P.S.: of course the OA could be [spoiler](D)[/spoiler], if we agree that (d,e) and (b,c) could "change places" and/or a is not necessarily positive... you got the idea... (I would consider this, therefore I would click [spoiler](D)[/spoiler], by the way.)

[N:Dure]

Hi there,

Any point (x,y) that belongs to the circle given satisfies the equation (x-0)^2 + (y-a)^2 = r^2 where r>0 is the radius, therefore:

b^2 + (c-a)^2 = r^2 = d^2 + (e-a)^2 and simplifying we have:

b^2 + c^2 - 2ac = d^2 +e^2 - 2ea.

That means LS (left side) - RS (right side) = 2a (c-e) .

Therefore SUPPOSING we can "trust" the figure given, we have

(1) a > 0
(2) c < e

and with those in mind, LS - RS < 0 and we are done. (Answer in this scenario: B)

Regards,
Fabio.

P.S.: of course the OA could be [spoiler](D)[/spoiler], if we agree that (d,e) and (b,c) could "change places" and/or a is not necessarily positive... you got the idea... (I would consider this, therefore I would click [spoiler](D)[/spoiler], by the way.)

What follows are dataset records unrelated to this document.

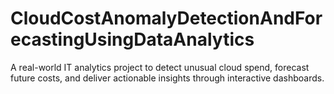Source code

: # CloudCostAnomalyDetectionAndForecastingUsingDataAnalytics
A real-world IT analytics project to detect unusual cloud spend, forecast future costs, and deliver actionable insights through interactive dashboards.

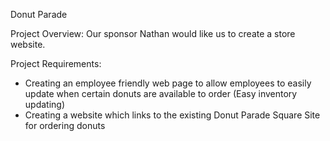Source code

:Donut Parade

Project Overview: Our sponsor Nathan would like us to create a store website.

Project Requirements: 
  - Creating an employee friendly web page to allow employees to easily update when certain donuts are available to order (Easy inventory updating)
  - Creating a website which links to the existing Donut Parade Square Site for ordering donuts

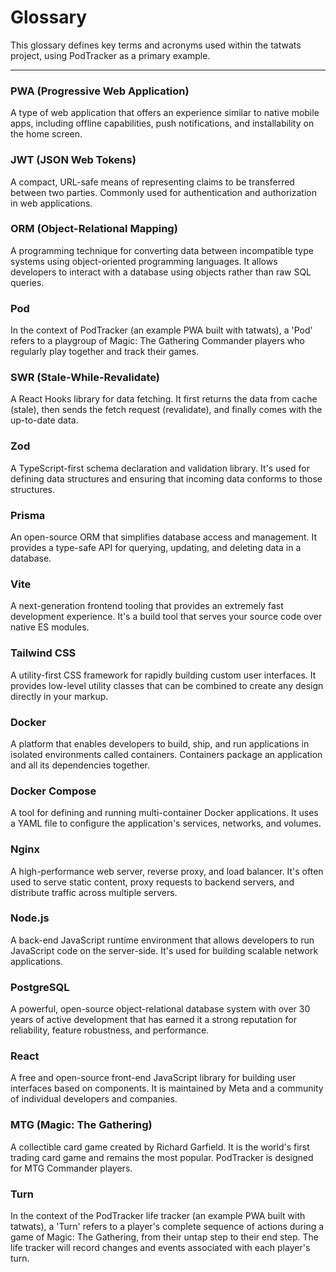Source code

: # Glossary

This glossary defines key terms and acronyms used within the tatwats project, using PodTracker as a primary example.

---

### PWA (Progressive Web Application)

A type of web application that offers an experience similar to native mobile apps, including offline capabilities, push notifications, and installability on the home screen.

### JWT (JSON Web Tokens)

A compact, URL-safe means of representing claims to be transferred between two parties. Commonly used for authentication and authorization in web applications.

### ORM (Object-Relational Mapping)

A programming technique for converting data between incompatible type systems using object-oriented programming languages. It allows developers to interact with a database using objects rather than raw SQL queries.

### Pod

In the context of PodTracker (an example PWA built with tatwats), a 'Pod' refers to a playgroup of Magic: The Gathering Commander players who regularly play together and track their games.

### SWR (Stale-While-Revalidate)

A React Hooks library for data fetching. It first returns the data from cache (stale), then sends the fetch request (revalidate), and finally comes with the up-to-date data.

### Zod

A TypeScript-first schema declaration and validation library. It's used for defining data structures and ensuring that incoming data conforms to those structures.

### Prisma

An open-source ORM that simplifies database access and management. It provides a type-safe API for querying, updating, and deleting data in a database.

### Vite

A next-generation frontend tooling that provides an extremely fast development experience. It's a build tool that serves your source code over native ES modules.

### Tailwind CSS

A utility-first CSS framework for rapidly building custom user interfaces. It provides low-level utility classes that can be combined to create any design directly in your markup.

### Docker

A platform that enables developers to build, ship, and run applications in isolated environments called containers. Containers package an application and all its dependencies together.

### Docker Compose

A tool for defining and running multi-container Docker applications. It uses a YAML file to configure the application's services, networks, and volumes.

### Nginx

A high-performance web server, reverse proxy, and load balancer. It's often used to serve static content, proxy requests to backend servers, and distribute traffic across multiple servers.

### Node.js

A back-end JavaScript runtime environment that allows developers to run JavaScript code on the server-side. It's used for building scalable network applications.

### PostgreSQL

A powerful, open-source object-relational database system with over 30 years of active development that has earned it a strong reputation for reliability, feature robustness, and performance.

### React

A free and open-source front-end JavaScript library for building user interfaces based on components. It is maintained by Meta and a community of individual developers and companies.

### MTG (Magic: The Gathering)

A collectible card game created by Richard Garfield. It is the world's first trading card game and remains the most popular. PodTracker is designed for MTG Commander players.

### Turn

In the context of the PodTracker life tracker (an example PWA built with tatwats), a 'Turn' refers to a player's complete sequence of actions during a game of Magic: The Gathering, from their untap step to their end step. The life tracker will record changes and events associated with each player's turn.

Thanks Fabio for your reply! I get it right up till "b^2 + c^2 - 2ac = d^2 +e^2 - 2ea.". What I don't get is the LS-RS part = 2a(c-e), how did you get to that?

[GMATGuruNY]

To make the situation easier to see, plug in a=1.

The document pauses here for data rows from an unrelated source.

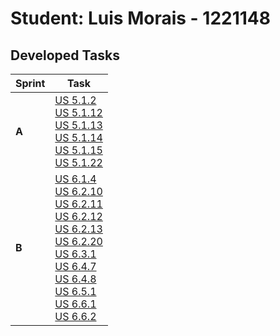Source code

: # Student: Luis Morais - 1221148 

## Developed Tasks

| Sprint | Task                                                                                                                                                                                                                                                                                                                                                                                                                                                                                                                                                                                                                                                                                   |
|--------|----------------------------------------------------------------------------------------------------------------------------------------------------------------------------------------------------------------------------------------------------------------------------------------------------------------------------------------------------------------------------------------------------------------------------------------------------------------------------------------------------------------------------------------------------------------------------------------------------------------------------------------------------------------------------------------|
| **A**  | [US 5.1.2](BackofficeModule\5.1.2\readme.md) <br/>[US 5.1.12](BackofficeModule\5.1.12\readme.md) <br/>[US 5.1.13](BackofficeModule\5.1.13\readme.md)   <br/>[US 5.1.14](BackofficeModule\5.1.14\readme.md) <br/>[US 5.1.15](BackofficeModule\5.1.15\readme.md) <br/>[US 5.1.22](BackofficeModule\5.1.22\readme.md)                                                                                                                                                                                                                                                                                                                                                                     | 
| **B**  | [US 6.1.4](BackofficeModule\6.1.4\readme.md) <br/>[US 6.2.10](BackofficeModule\6.2.10\readme.md) <br/>[US 6.2.11](BackofficeModule\6.2.11\readme.md)   <br/>[US 6.2.12](BackofficeModule\6.2.12\readme.md) <br/>[US 6.2.13](BackofficeModule\6.2.13\readme.md)   <br/>[US 6.2.20](BackofficeModule\6.2.20\readme.md)  <br/>[US 6.3.1](BackofficeModule\6.3.1\readme.md) <br/>[US 6.4.7](BackofficeModule\6.4.7\readme.md) <br/>[US 6.4.8](BackofficeModule\6.4.8\readme.md)  <br/>[US 6.5.1](BackofficeModule\6.5.1\readme.md)  <br/>[US 6.6.1](BackofficeModule\6.6.1/readme.md)  <br/>[US 6.6.2](BackofficeModule\6.6.2/readme.md) |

Radius = distance from (b,c) to (0,1) = √(b-0)² + (c-1)²
Radius = distance from (d,e) to (0,1) = √(d-0)² + (e-1)²

Since all radii are equal:
√(b-0)² + (c-1)² = √(d-0)² + (e-1)²
(b-0)² + (c-1)² = (d-0)² + (e-1)²
b² + c² -2c + 1 = d² + e² - 2e + 1
b² + c² -2c = d² + e² - 2e

Looking at the equation above, if b² + c² = d² + e², then -2c = -2e and c=e.
But we can tell from the picture that e>c, which means that the value being subtracted from the right side of the equation (2e) is larger than the value being subtracted from the left side of the equation (2c). Thus, in order for the right side to equal the left side, d² + e² > b² + c².

The correct answer is B.

[N:Dure]

As always, thanks GMATGuru for your help!

to make sure, since e>c, d^2 + e^2 has to be more than b^2+c^2 in order to equalize the 2 equations (the ones= r^2)

[GMATGuruNY]

As always, thanks GMATGuru for your help!

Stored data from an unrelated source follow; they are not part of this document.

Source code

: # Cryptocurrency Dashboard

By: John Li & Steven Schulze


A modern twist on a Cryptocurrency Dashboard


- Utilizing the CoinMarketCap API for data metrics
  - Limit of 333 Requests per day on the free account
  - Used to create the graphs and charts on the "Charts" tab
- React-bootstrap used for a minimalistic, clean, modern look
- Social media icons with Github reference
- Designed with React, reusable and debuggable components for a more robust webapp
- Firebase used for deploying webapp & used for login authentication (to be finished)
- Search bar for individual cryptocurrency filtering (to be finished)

to make sure, since e>c, d^2 + e^2 has to be more than b^2+c^2 in order to equalize the 2 equations (the ones= r^2)

Correct!

[fskilnik@GMATH]

Thanks Fabio for your reply! I get it right up till "b^2 + c^2 - 2ac = d^2 +e^2 - 2ea.". What I don't get is the LS-RS part = 2a(c-e), how did you get to that?

Hi N:Dure,

Sorry for the delay.

The answer is: (b^2 + c^2) - (d^2 +e^2) = 2ac - 2ea = LS - RS = 2a(c-e) ...

I hope things are clear, now.

Regards,
Fabio.

P.S.: Mitch´s solution is a little less general than mine, but exactly the same reasoning. Be sure you realize that, because this will mean you really understood both!